The ocean was her home, the place she went to for peace and tranquility, shepherding men and women to the shore for healing and rejuvenating. I never joined her, promising myself that the next time, the next week, I would join her sand tribe on the beach.
And now it is too late.
This is a song for Miriam, like Miriam of old who sang at the shore of the Red Sea with joy and celebration, leading the women who followed her to embrace the joy, to recover from trauma, to find their strength. And this Miriam, my Miriam, did the same: running to celebrations of friends and families, remaining present for those she cared for, always reminding us to embrace life. Embrace happiness. Remain authentic. She was the woman who celebrated not just a birthday, but an entire month of her birth, traveling and experiencing the world. She was a beacon of energy, a conduit that didn’t stop until, in one monstrous moment, God took her away. Suddenly and sharply.

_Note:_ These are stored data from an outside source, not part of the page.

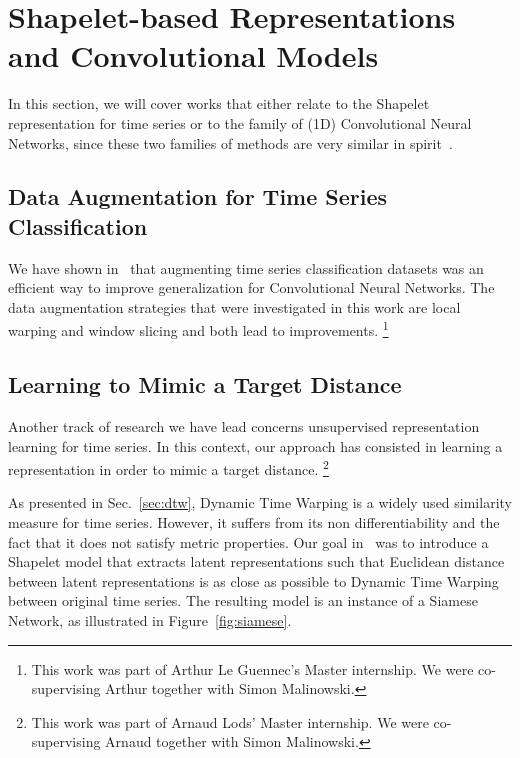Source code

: \section{Shapelet-based Representations and Convolutional Models}
\label{sec:cnn}

In this section, we will cover works that either relate to the Shapelet
representation for time series or to the family of (1D) Convolutional Neural
Networks, since these two families of methods are very similar in
spirit~\cite{lods:hal-01565207}.

\subsection{Data Augmentation for Time Series Classification}

We have shown in~\cite{leguennec:halshs-01357973} that augmenting time
series classification datasets was an efficient way to improve generalization
for Convolutional Neural Networks.
The data augmentation strategies that were investigated in this work are
local warping and window slicing and both lead to improvements.%
\footnote{This work was part of Arthur Le Guennec's Master internship.
We were co-supervising Arthur together with Simon Malinowski.}

\subsection{Learning to Mimic a Target Distance}
\label{sec:siamese}

Another track of research we have lead concerns unsupervised representation
learning for time series.
In this context, our approach has consisted in learning a representation in
order to mimic a target distance.%
\footnote{This work was part of Arnaud Lods' Master internship.
We were co-supervising Arnaud together with Simon Malinowski.}

As presented in Sec.~\ref{sec:dtw}, Dynamic Time Warping is a widely
used similarity measure for time series.
However, it suffers from its non differentiability and the fact that it does
not satisfy metric properties.
Our goal in~\cite{lods:hal-01565207} was to introduce a Shapelet model that
extracts latent representations such that Euclidean distance between latent
representations is as close as possible to Dynamic Time Warping between original
time series.
The resulting model is an instance of a Siamese Network, as illustrated in
Figure~\ref{fig:siamese}.

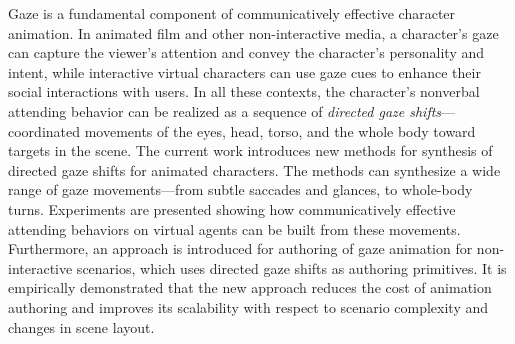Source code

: Gaze is a fundamental component of communicatively effective character animation. In animated film and other non-interactive media, a character's gaze can capture the viewer's attention and convey the character's personality and intent, while interactive virtual characters can use gaze cues to enhance their social interactions with users. In all these contexts, the character's nonverbal attending behavior can be realized as a sequence of \emph{directed gaze shifts}---coordinated movements of the eyes, head, torso, and the whole body toward targets in the scene.
The current work introduces new methods for synthesis of directed gaze shifts for animated characters. The methods can synthesize a wide range of gaze movements---from subtle saccades and glances, to whole-body turns. Experiments are presented showing how communicatively effective attending behaviors on virtual agents can be built from these movements.
Furthermore, an approach is introduced for authoring of gaze animation for non-interactive scenarios, which uses directed gaze shifts as authoring primitives. It is empirically demonstrated that the new approach reduces the cost of animation authoring and improves its scalability with respect to scenario complexity and changes in scene layout.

And now, the world is colder. Is darker.
This is a song for Miriam, composed on ancient stones overlooking the Mediterranean, miles away from my Miriam. Miles away from the woman who was my confidante. My voice of reason. My friend who would sit in my living room laughing and talking and dragging me outside to sit in the sun. Or take a walk. I usually would say no, despite her insistence, but sometimes she would win and I would grab my shoes. Join her at a class. Or just talk.
And now those walks have ended. Our conversations left unfinished. And now she will not visit me anymore.

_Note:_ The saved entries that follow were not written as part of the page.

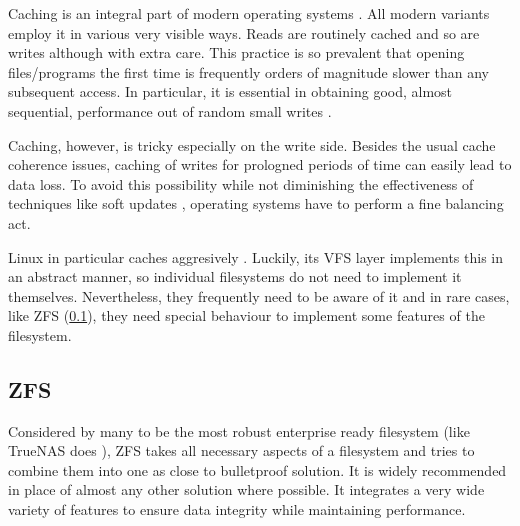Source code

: 
            Caching is an integral part of modern operating systems
            \cite{IO_bottleneck} \cite{LFS} \cite{FFS}. All modern variants
            employ it in various very visible ways. Reads are routinely cached
            and so are writes although with extra care. This practice is so
            prevalent that opening files/programs the first time is frequently
            orders of magnitude slower than any subsequent access. In
            particular, it is essential in obtaining good, almost sequential,
            performance out of random small writes \cite{soft_updates}.

            Caching, however, is tricky especially on the write side. Besides
            the usual cache coherence issues, caching of writes for prologned
            periods of time can easily lead to data loss. To avoid this
            possibility while not diminishing the effectiveness of techniques
            like soft updates \cite{soft_updates}, operating systems have to
            perform a fine balancing act.

            Linux in particular caches aggresively \cite{Linux_VFS_cache}.
            Luckily, its VFS layer implements this in an abstract manner, so
            individual filesystems do not need to implement it themselves.
            Nevertheless, they frequently need to be aware of it and in rare
            cases, like ZFS (\ref{sec_ZFS}), they need special behaviour to
            implement some features of the filesystem.

        \subsection{ZFS}
            \label{sec_ZFS}

            Considered by many to be the most robust enterprise ready
            filesystem (like TrueNAS does \cite{TrueNAS_enterprise}), ZFS takes
            all necessary aspects of a filesystem and tries to combine them
            into one as close to bulletproof solution. It is widely recommended
            in place of almost any other solution where possible. It integrates
            a very wide variety of features to ensure data integrity while
            maintaining performance.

This is a song for Miriam, a woman whose sudden and painful death is reverberating through my home, my community, and the world, echoing off these ancient stones where I stand above the Mediterranean from miles away, searing the loss into my soul. I weep at the water’s edge, yearning with all my soul to hear the song of my Miriam. To see her on the sand. To hug her again. To take another picture.
There are no more pictures to take.
I came to the ocean to sing to her what I thought would be a mournful, tragic, painful song of loss and shock over how someone with such vitality can somehow just disappear in an instant. But as I stand by the ocean, I hear her voice in the waves, reminding me of what she always preached on multi-colored status updates that inspired thousands. The call to live. To embrace life. And in a painful irony, her death has become the strongest post of all, a powerful coda to all she tried to impart about the tenuous nature of life to those of us left behind. A reminder to go to the figurative shores of our lives, playing tambourines and dancing, and write our song of the sea. Write the song of our lives.
This is my song for my Miriam.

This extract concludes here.